* _RECORDS_:
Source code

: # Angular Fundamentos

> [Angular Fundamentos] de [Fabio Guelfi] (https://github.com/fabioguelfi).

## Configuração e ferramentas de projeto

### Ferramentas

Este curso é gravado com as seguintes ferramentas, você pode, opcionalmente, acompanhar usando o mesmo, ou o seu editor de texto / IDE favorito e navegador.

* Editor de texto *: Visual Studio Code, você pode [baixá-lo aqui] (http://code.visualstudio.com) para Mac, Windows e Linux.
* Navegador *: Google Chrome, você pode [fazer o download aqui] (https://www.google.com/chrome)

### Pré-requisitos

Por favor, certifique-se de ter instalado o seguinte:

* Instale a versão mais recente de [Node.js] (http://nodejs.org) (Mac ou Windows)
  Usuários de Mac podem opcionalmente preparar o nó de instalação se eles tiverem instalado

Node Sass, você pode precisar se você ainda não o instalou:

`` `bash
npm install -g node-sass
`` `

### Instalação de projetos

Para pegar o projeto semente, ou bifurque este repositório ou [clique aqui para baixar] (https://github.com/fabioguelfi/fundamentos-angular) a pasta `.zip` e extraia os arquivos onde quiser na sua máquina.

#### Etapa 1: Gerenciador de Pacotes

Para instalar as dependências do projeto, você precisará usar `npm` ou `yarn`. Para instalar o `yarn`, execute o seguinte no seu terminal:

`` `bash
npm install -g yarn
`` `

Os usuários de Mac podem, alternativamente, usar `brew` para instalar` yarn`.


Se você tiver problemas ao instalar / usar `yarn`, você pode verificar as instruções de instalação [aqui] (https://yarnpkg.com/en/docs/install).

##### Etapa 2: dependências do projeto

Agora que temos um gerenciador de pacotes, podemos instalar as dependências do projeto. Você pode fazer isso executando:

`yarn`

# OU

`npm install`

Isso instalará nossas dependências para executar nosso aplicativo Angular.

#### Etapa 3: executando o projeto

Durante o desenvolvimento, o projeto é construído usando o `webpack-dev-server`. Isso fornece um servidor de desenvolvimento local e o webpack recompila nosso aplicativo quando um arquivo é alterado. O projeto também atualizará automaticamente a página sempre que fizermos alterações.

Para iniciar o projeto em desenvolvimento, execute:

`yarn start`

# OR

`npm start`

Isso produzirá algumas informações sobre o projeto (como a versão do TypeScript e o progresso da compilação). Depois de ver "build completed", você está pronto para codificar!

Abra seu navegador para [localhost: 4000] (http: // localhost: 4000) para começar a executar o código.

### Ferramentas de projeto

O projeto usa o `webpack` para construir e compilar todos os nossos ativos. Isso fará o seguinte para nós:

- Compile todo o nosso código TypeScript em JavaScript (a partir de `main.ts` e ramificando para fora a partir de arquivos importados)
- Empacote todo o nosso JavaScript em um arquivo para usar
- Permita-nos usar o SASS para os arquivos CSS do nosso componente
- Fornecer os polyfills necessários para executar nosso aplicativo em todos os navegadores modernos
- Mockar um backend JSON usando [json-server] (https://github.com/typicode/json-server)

* _PROBLEM DESCRIPTION_: Write all the data out again, word for word.

* _RESULT FOR THIS EXERCISE_:
Source code

: # Angular Fundamentos

> [Angular Fundamentos] de [Fabio Guelfi] (https://github.com/fabioguelfi).

## Configuração e ferramentas de projeto

### Ferramentas

Este curso é gravado com as seguintes ferramentas, você pode, opcionalmente, acompanhar usando o mesmo, ou o seu editor de texto / IDE favorito e navegador.

* Editor de texto *: Visual Studio Code, você pode [baixá-lo aqui] (http://code.visualstudio.com) para Mac, Windows e Linux.
* Navegador *: Google Chrome, você pode [fazer o download aqui] (https://www.google.com/chrome)

### Pré-requisitos

Por favor, certifique-se de ter instalado o seguinte:

* Instale a versão mais recente de [Node.js] (http://nodejs.org) (Mac ou Windows)
  Usuários de Mac podem opcionalmente preparar o nó de instalação se eles tiverem instalado

Node Sass, você pode precisar se você ainda não o instalou:

`` `bash
npm install -g node-sass
`` `

### Instalação de projetos

Para pegar o projeto semente, ou bifurque este repositório ou [clique aqui para baixar] (https://github.com/fabioguelfi/fundamentos-angular) a pasta `.zip` e extraia os arquivos onde quiser na sua máquina.

#### Etapa 1: Gerenciador de Pacotes

Para instalar as dependências do projeto, você precisará usar `npm` ou `yarn`. Para instalar o `yarn`, execute o seguinte no seu terminal:

`` `bash
npm install -g yarn
`` `

Os usuários de Mac podem, alternativamente, usar `brew` para instalar` yarn`.


Se você tiver problemas ao instalar / usar `yarn`, você pode verificar as instruções de instalação [aqui] (https://yarnpkg.com/en/docs/install).

##### Etapa 2: dependências do projeto

Agora que temos um gerenciador de pacotes, podemos instalar as dependências do projeto. Você pode fazer isso executando:

`yarn`

# OU

`npm install`

Isso instalará nossas dependências para executar nosso aplicativo Angular.

#### Etapa 3: executando o projeto

Durante o desenvolvimento, o projeto é construído usando o `webpack-dev-server`. Isso fornece um servidor de desenvolvimento local e o webpack recompila nosso aplicativo quando um arquivo é alterado. O projeto também atualizará automaticamente a página sempre que fizermos alterações.

Para iniciar o projeto em desenvolvimento, execute:

`yarn start`

# OR

`npm start`

Isso produzirá algumas informações sobre o projeto (como a versão do TypeScript e o progresso da compilação). Depois de ver "build completed", você está pronto para codificar!

Abra seu navegador para [localhost: 4000] (http: // localhost: 4000) para começar a executar o código.

### Ferramentas de projeto

O projeto usa o `webpack` para construir e compilar todos os nossos ativos. Isso fará o seguinte para nós:

- Compile todo o nosso código TypeScript em JavaScript (a partir de `main.ts` e ramificando para fora a partir de arquivos importados)
- Empacote todo o nosso JavaScript em um arquivo para usar
- Permita-nos usar o SASS para os arquivos CSS do nosso componente
- Fornecer os polyfills necessários para executar nosso aplicativo em todos os navegadores modernos
- Mockar um backend JSON usando [json-server] (https://github.com/typicode/json-server)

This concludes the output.